“Funding is complicated when it comes to the arts,” says a low-budget filmmaker in Jen Silverman’s Spain. This isn’t news at all, but the clever if murky game, which had its world premiere Thursday at the Second Stage Theatreoffers a solution: Let the KGB foot the bill.
According to Silverman, the director, Joris Ivens, a Dutchman working in the United States, is already an undercover agent for Soviet interests when the Spanish Civil War breaks out in 1936. Over a bloody steak in a dim restaurant, his handler “offers” the opportunity to make a pro-Republican big-budget documentary about “The Noble Farmer Crushed by the Rich Fascist.” The goal: to end American neutrality, overthrow Franco, and change the world. The part about communalizing the emerging democracy by any means necessary remains unsaid.
Ivens was a real director and His film ‘The Spanish Earth’, released in 1937, was a real cause celeb among leftists and artists. Enemies Ernest Hemingway and John Dos Passos wrote the screenplay, Silverman says. The economic role of Soviet intelligence is debatable, but so is the intelligence of those who failed to perceive the threat of Stalinist terror in what was clearly propaganda.
Despite the real names, “Spain” behaves like a work of fiction. Ivens (Andrew Burnap), much honored as an artist in his lifetime, could not be as dim, especially for film, as Silverman makes him. (He imagines shooting part of the documentary from the perspective of an ant or a raindrop.) Nor, for all his faults, was Hemingway (Danny Wolohan) all that funny, devoted to spouting such hollow nonsense. (“We’re all Spain! But how?”) And while turning Dos Passos (Erik Lochtefeld) into a whining milquetoast is a questionable liberty, it’s less problematic than the way he’s set up as the play’s steadfast moral center. His later support for right-wing causes suggests that his own moral center was mobile.

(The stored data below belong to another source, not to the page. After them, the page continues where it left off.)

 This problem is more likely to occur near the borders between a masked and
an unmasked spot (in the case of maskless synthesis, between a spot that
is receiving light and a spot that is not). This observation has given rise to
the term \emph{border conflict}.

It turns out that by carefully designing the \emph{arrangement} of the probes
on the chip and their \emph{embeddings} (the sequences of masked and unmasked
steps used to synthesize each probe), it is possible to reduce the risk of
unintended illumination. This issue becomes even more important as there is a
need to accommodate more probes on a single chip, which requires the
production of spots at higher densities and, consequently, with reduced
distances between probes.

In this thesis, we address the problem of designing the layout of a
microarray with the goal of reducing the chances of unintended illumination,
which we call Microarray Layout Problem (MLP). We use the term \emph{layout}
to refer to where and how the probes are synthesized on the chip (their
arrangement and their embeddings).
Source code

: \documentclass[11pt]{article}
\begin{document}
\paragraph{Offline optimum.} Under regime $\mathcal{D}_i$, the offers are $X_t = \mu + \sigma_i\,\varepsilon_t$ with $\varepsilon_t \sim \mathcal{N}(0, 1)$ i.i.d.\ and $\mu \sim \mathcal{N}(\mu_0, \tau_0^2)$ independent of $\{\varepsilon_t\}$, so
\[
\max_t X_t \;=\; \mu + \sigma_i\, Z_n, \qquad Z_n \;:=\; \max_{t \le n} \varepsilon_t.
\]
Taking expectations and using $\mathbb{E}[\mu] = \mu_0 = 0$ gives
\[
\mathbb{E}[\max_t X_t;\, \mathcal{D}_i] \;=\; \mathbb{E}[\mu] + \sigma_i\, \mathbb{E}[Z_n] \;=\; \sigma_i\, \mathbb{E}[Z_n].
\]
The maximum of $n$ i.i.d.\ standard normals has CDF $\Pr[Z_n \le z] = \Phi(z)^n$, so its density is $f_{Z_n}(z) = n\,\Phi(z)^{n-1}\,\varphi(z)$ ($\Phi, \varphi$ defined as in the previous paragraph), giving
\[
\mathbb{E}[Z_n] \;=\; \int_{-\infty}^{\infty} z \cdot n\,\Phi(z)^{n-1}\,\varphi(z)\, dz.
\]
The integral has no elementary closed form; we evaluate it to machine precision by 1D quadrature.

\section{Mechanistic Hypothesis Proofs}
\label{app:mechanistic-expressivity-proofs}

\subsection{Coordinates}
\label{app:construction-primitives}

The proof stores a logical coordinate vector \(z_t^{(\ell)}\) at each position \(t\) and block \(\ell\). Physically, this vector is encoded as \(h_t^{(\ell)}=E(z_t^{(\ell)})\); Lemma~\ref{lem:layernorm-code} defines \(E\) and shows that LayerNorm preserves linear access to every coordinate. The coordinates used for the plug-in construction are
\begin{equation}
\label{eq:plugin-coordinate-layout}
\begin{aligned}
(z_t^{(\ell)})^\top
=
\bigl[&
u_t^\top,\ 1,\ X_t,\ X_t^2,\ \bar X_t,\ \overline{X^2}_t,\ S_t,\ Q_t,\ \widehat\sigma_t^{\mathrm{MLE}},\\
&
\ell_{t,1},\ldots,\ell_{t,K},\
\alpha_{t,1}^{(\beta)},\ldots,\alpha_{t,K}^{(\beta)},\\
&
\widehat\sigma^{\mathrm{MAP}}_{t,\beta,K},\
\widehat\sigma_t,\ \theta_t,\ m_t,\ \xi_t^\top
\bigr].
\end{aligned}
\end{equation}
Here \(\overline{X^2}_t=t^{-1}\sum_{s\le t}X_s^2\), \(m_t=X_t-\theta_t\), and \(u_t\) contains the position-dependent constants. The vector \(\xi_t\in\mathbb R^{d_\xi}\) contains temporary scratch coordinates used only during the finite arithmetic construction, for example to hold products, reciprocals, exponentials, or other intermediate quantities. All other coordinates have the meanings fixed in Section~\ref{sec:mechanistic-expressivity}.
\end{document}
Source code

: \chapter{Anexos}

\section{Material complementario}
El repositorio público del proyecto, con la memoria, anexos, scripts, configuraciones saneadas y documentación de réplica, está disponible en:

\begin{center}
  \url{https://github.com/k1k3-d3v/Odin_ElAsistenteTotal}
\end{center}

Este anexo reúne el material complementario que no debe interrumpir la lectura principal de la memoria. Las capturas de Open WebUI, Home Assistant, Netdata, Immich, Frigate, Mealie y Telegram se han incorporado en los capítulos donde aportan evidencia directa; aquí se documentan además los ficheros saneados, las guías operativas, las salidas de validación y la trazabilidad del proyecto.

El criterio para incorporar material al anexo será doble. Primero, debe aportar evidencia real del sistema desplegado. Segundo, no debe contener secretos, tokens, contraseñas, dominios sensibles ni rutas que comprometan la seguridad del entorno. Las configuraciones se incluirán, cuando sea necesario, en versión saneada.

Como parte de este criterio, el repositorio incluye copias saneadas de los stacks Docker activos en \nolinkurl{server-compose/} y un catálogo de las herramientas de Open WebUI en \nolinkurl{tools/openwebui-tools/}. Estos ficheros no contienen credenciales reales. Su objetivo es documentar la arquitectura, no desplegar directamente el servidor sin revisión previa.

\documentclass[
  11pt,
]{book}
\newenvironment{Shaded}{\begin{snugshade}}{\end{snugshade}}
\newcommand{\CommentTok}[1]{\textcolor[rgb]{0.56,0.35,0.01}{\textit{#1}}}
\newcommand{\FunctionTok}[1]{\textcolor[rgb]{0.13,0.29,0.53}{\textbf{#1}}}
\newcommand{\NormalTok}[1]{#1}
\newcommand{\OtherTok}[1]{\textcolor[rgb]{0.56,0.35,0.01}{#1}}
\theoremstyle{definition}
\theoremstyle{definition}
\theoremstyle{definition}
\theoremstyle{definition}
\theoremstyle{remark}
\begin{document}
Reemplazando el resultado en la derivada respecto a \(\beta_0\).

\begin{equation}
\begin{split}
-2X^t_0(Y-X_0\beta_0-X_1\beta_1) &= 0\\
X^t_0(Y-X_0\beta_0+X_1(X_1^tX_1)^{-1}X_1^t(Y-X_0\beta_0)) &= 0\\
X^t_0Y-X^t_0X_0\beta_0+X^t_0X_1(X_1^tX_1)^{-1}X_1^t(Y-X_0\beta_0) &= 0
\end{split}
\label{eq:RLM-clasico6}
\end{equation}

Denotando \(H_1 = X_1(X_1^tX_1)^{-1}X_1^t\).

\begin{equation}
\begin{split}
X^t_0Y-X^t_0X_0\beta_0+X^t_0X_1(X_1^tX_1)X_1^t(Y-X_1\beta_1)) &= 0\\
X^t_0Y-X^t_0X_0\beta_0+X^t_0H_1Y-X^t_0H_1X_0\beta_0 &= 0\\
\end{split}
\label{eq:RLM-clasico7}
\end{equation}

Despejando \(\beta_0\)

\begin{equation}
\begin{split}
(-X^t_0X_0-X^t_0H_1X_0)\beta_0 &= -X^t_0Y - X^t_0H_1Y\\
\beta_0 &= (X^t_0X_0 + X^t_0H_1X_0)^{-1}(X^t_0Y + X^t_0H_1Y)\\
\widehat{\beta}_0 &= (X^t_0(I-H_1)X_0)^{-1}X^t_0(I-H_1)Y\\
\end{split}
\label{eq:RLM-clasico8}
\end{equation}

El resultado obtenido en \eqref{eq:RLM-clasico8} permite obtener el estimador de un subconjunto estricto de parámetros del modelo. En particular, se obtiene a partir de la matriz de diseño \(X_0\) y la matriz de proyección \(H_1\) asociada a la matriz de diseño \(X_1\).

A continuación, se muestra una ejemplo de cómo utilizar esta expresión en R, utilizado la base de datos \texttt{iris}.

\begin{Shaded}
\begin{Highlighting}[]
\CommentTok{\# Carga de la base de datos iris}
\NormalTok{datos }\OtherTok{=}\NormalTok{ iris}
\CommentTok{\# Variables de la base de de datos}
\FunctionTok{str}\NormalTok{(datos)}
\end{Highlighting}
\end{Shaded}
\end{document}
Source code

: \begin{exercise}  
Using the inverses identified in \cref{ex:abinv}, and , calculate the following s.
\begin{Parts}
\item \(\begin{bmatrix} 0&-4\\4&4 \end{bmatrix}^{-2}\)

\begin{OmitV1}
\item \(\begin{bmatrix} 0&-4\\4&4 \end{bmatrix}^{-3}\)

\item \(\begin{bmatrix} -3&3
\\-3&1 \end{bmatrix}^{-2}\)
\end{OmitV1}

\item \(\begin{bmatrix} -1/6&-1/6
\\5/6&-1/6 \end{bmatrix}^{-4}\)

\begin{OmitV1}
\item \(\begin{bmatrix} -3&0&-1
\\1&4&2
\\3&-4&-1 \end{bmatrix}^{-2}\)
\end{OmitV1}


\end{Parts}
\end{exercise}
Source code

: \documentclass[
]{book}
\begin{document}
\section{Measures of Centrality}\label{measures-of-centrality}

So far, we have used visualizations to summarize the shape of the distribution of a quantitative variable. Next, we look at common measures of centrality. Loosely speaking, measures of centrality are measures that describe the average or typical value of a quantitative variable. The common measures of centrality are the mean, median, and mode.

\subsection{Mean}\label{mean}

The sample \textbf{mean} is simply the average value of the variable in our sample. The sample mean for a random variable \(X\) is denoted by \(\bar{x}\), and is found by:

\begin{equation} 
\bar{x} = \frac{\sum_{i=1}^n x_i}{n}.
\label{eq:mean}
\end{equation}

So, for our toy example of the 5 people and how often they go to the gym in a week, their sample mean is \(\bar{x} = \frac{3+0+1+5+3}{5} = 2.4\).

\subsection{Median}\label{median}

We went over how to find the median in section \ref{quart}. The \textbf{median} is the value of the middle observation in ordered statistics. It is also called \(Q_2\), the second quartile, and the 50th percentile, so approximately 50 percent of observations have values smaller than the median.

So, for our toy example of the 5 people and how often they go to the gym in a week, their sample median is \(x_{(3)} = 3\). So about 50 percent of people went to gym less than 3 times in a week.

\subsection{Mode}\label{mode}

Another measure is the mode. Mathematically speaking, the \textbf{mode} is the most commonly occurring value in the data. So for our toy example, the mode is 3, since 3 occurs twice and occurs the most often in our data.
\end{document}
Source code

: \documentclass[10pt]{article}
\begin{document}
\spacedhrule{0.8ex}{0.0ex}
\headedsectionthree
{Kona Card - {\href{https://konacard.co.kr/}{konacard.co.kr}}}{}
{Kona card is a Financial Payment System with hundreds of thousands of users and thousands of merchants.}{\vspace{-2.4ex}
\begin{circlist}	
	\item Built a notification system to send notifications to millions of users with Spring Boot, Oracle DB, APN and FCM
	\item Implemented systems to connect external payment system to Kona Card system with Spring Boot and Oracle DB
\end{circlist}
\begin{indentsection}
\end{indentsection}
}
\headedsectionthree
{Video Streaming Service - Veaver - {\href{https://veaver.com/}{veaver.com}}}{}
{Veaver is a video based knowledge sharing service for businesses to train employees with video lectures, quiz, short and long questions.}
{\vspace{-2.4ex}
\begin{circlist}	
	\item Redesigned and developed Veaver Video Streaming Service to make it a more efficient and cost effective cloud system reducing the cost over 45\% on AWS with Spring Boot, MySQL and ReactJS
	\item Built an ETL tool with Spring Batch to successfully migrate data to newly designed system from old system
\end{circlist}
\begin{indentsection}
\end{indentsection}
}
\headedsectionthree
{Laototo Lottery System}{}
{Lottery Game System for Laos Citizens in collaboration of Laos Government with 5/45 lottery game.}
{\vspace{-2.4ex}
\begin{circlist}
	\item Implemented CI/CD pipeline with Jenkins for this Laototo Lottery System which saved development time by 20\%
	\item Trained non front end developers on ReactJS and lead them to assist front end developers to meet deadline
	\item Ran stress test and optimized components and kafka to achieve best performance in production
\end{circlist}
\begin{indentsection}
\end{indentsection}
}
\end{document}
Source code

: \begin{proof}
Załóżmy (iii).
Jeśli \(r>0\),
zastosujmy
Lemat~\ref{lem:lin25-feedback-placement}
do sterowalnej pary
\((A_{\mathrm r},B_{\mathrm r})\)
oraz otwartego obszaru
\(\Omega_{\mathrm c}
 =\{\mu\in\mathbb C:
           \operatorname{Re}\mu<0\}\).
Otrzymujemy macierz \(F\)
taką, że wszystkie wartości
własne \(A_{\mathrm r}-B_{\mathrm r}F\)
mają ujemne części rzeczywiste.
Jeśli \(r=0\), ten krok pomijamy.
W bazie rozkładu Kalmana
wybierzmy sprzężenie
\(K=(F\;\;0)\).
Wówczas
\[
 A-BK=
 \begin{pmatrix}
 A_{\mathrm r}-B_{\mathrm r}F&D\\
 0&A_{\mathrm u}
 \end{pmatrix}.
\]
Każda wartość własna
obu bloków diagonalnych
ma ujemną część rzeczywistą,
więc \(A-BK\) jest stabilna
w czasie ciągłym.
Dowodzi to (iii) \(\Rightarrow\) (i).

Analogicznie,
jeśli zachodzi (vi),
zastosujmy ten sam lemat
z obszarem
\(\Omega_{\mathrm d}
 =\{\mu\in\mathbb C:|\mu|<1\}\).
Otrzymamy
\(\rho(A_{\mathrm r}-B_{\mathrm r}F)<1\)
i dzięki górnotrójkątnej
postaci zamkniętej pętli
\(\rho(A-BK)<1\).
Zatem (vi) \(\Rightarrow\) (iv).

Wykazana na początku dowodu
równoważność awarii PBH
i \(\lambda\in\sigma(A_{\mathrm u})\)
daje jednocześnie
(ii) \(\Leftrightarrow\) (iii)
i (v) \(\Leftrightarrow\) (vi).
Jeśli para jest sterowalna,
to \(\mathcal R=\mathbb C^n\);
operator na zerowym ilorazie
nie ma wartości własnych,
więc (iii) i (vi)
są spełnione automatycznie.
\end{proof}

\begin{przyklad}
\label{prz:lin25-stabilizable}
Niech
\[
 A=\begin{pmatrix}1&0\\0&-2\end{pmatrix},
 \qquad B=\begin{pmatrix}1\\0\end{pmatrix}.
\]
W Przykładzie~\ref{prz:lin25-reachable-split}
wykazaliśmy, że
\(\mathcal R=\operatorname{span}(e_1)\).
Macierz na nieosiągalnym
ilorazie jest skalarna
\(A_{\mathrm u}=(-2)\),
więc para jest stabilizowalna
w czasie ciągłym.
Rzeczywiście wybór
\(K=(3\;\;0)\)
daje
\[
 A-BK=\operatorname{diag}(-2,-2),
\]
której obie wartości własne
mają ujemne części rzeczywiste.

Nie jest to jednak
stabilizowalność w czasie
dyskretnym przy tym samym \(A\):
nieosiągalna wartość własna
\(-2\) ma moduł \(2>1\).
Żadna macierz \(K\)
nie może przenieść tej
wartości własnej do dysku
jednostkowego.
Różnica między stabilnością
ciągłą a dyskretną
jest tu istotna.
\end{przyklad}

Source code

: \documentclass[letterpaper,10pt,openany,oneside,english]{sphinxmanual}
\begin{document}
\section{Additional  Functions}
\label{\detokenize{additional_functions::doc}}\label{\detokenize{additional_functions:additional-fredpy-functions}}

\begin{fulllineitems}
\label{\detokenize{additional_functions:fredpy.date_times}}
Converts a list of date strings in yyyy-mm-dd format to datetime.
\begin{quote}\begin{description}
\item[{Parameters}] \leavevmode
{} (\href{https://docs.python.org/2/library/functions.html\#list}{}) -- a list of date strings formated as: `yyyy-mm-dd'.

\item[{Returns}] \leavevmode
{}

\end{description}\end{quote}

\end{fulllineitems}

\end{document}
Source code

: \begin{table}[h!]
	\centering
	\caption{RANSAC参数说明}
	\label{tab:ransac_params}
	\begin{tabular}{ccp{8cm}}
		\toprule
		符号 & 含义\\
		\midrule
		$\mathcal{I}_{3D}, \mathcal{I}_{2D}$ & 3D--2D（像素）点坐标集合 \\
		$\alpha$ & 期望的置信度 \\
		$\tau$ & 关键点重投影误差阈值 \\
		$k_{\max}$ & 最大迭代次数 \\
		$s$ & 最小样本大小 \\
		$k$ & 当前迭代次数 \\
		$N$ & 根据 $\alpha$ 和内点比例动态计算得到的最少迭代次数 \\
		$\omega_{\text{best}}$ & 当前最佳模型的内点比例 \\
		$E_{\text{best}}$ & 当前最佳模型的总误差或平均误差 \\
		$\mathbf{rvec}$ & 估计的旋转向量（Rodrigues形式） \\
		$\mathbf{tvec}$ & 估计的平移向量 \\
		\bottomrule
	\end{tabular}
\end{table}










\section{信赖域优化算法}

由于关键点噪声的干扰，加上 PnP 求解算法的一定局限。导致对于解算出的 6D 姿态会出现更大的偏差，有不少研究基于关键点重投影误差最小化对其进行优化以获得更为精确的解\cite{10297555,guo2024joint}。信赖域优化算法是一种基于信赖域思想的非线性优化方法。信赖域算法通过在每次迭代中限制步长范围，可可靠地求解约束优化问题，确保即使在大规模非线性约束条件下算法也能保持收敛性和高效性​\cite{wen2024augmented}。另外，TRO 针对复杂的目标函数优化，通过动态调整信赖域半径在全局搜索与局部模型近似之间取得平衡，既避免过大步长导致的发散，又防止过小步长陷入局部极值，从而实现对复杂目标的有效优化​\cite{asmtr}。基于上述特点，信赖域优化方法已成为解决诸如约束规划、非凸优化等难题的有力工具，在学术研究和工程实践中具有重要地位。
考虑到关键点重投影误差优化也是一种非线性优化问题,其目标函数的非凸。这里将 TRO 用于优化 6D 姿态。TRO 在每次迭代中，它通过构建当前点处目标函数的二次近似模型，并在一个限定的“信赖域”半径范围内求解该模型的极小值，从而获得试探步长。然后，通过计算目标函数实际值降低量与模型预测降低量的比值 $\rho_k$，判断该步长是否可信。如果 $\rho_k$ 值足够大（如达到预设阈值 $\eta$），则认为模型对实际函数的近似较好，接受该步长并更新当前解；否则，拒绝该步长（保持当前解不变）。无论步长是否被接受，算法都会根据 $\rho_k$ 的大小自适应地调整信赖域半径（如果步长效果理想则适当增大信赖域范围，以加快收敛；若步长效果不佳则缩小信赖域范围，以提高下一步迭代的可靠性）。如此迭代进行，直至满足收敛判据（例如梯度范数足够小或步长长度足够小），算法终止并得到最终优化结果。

To remedy such a blur, Silverman throws a largely fictional (but somewhat more real) character into the mix. Helen (Marin Ireland) is yet another intruder, tasked with helping Ivens under the guise of being his girlfriend. In Ireland’s typically compelling performance, here tinged with a touch of period arch, she’s fascinating to watch even when she seems stuck with Burnap on a Möbius strip of suspicion and self-doubt. The scenes in which they wrangle over their goals as artists and as citizens – questioning whether making the film can be morally acceptable despite the compromises and risks involved – are the best in the play.
“Can a fake story be so good,” Helen asks, “that it makes something real?”
As for “Spain,” a synthetic thread with too many twists and turns to follow in 90 minutes, the answer to the same question is no. I soon stopped trying to make sense of it, realizing that the story didn’t matter. Ultimately Silverman is less concerned with Russian influence in the Spanish Civil War than with the permanent problem of art in the world. A final gesture takes us even further away from the facts to consider whether Soviet-style propaganda did indeed die with the Soviet Union or simply moved elsewhere, co-opting more artists in the process.
Dramatizing this breezy affair by marrying it to a familiar entertainment standard does neither of them any favors. Silverman’s dialogue has the clipped pace of a screwball comedy, but not the wit — strange, because several of her previous works, such as “Collective Rage: A Play in 5 Betties,” “The Roommate” and “The Moors,” they are so funny. Here, despite the actors’ quite palpable efforts, even the best lines can’t seem to escape the dark gravity of Tyne Rafaeli’s direction.
To be fair, this direction is true to Silverman’s script directions, which emphasize noir thriller conventions. Sure, genre clichés are reproduced too much and apparently not to be intentional: Brutalist black boxes with sliding panels. shadowy figures in evening dress. oblique chiaroscuro fragments; resonant amplification and imposing musical elements. (Sets by Dane Laffrey, costumes by Alejo Vietti, lighting by Jen Schriever, sound and original music by Daniel Kluger.)
The overall effect is heavy and less clarifying than confusing. When we finally see a piece of Ivens’ film—it’s not shown on screen but broadcast live on stage—it’s for some reason an opera, with an aria (“We Pray for Rain”) sung by bassist Zachary James, who otherwise plays a Soviet agent.
We may not intend to analyze the meaning of the scene or anything else in this overloaded endeavor. “Spain” is ultimately a work of propaganda, which is most effective when swallowed whole, if only that were possible.
Spain
Through December 17 at Second Stage’s Tony Kiser Theatre, Manhattan. 2st.com. Performance duration: 1 hour 30 minutes.